[Given data]

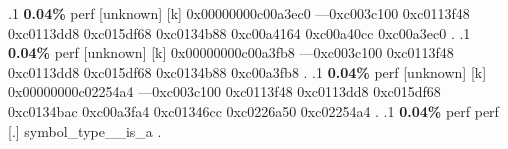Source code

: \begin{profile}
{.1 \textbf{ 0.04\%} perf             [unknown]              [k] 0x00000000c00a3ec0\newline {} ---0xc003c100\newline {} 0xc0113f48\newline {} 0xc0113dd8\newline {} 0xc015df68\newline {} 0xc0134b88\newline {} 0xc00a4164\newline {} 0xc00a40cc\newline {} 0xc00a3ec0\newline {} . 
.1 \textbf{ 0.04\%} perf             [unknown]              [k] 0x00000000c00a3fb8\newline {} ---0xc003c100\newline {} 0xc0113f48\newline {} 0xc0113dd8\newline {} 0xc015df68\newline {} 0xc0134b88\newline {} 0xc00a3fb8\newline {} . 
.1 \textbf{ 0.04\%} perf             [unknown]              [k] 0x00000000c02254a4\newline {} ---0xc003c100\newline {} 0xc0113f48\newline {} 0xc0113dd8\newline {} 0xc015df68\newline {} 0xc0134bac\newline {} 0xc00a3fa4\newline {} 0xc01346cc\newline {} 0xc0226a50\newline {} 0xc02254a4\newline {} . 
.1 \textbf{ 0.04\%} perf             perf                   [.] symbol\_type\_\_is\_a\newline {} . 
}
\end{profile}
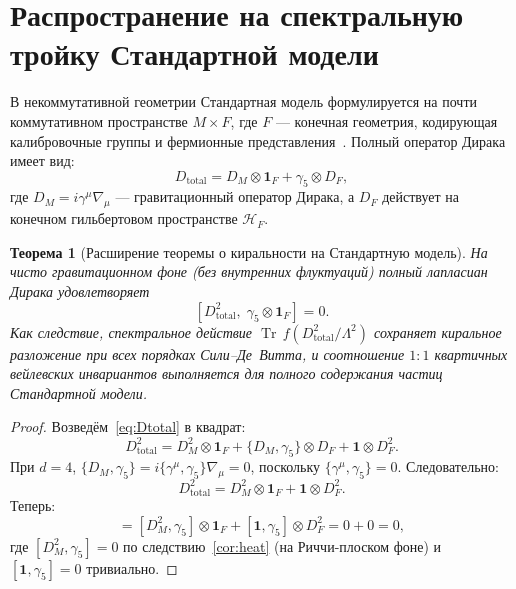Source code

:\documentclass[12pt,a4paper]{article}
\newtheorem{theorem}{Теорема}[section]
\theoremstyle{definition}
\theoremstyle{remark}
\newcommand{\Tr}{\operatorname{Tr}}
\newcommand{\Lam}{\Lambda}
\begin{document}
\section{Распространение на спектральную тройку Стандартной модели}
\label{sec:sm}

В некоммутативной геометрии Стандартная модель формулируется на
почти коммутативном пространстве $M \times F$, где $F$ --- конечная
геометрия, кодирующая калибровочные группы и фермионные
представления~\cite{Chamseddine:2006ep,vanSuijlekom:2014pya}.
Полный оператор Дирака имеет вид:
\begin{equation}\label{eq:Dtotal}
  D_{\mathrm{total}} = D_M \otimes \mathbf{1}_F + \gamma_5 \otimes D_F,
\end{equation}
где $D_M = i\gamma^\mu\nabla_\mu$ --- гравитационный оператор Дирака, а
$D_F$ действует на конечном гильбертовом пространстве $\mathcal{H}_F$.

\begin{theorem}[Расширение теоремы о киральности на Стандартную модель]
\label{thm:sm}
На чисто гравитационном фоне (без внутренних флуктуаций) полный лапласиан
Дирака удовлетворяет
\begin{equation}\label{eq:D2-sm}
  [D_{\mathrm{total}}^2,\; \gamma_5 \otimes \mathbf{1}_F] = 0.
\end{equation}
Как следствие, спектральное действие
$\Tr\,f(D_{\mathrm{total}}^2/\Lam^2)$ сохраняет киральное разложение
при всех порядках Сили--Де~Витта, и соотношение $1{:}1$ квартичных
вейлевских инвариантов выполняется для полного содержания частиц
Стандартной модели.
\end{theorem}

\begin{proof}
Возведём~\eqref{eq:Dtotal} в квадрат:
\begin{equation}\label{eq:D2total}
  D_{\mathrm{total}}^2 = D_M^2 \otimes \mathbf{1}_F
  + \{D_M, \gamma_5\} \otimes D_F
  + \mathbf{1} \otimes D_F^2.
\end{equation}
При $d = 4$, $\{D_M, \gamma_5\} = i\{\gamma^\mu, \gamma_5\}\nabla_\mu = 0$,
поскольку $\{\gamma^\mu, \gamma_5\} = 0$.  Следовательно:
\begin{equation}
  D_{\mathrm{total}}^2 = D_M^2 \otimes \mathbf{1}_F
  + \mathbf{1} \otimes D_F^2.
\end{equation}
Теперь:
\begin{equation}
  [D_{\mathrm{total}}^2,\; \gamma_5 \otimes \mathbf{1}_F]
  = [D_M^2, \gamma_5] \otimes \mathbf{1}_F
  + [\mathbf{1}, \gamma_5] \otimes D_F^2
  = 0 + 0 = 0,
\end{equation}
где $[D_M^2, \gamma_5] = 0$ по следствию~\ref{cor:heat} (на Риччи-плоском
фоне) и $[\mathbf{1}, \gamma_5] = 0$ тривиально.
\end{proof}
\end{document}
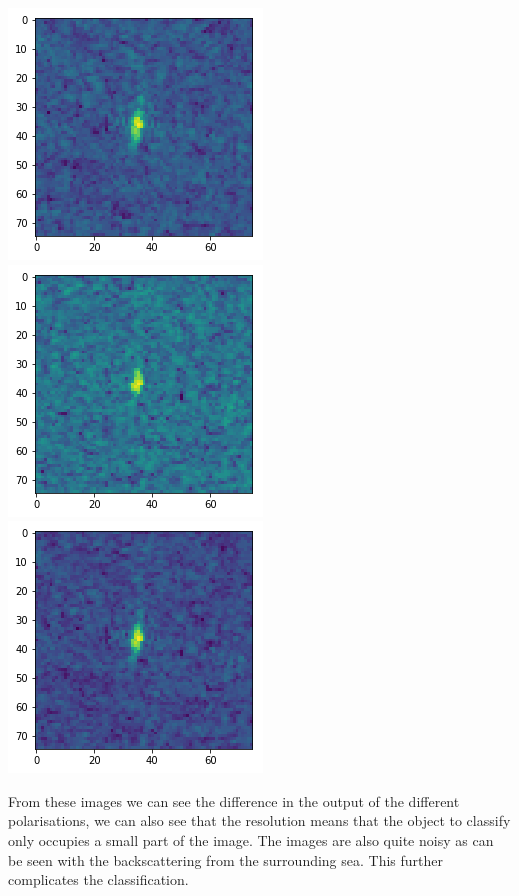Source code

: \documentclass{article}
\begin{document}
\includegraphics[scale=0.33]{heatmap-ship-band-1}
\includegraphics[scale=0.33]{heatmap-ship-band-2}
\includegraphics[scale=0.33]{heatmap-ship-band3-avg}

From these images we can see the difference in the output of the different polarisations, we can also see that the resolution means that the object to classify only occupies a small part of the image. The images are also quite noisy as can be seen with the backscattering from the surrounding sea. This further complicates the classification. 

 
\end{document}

[/Given data]

◆ Activity: Among the lines of the data, some contain the word "scale". How many are there? Reply with the number alone.

◆ Output for this exercise: 3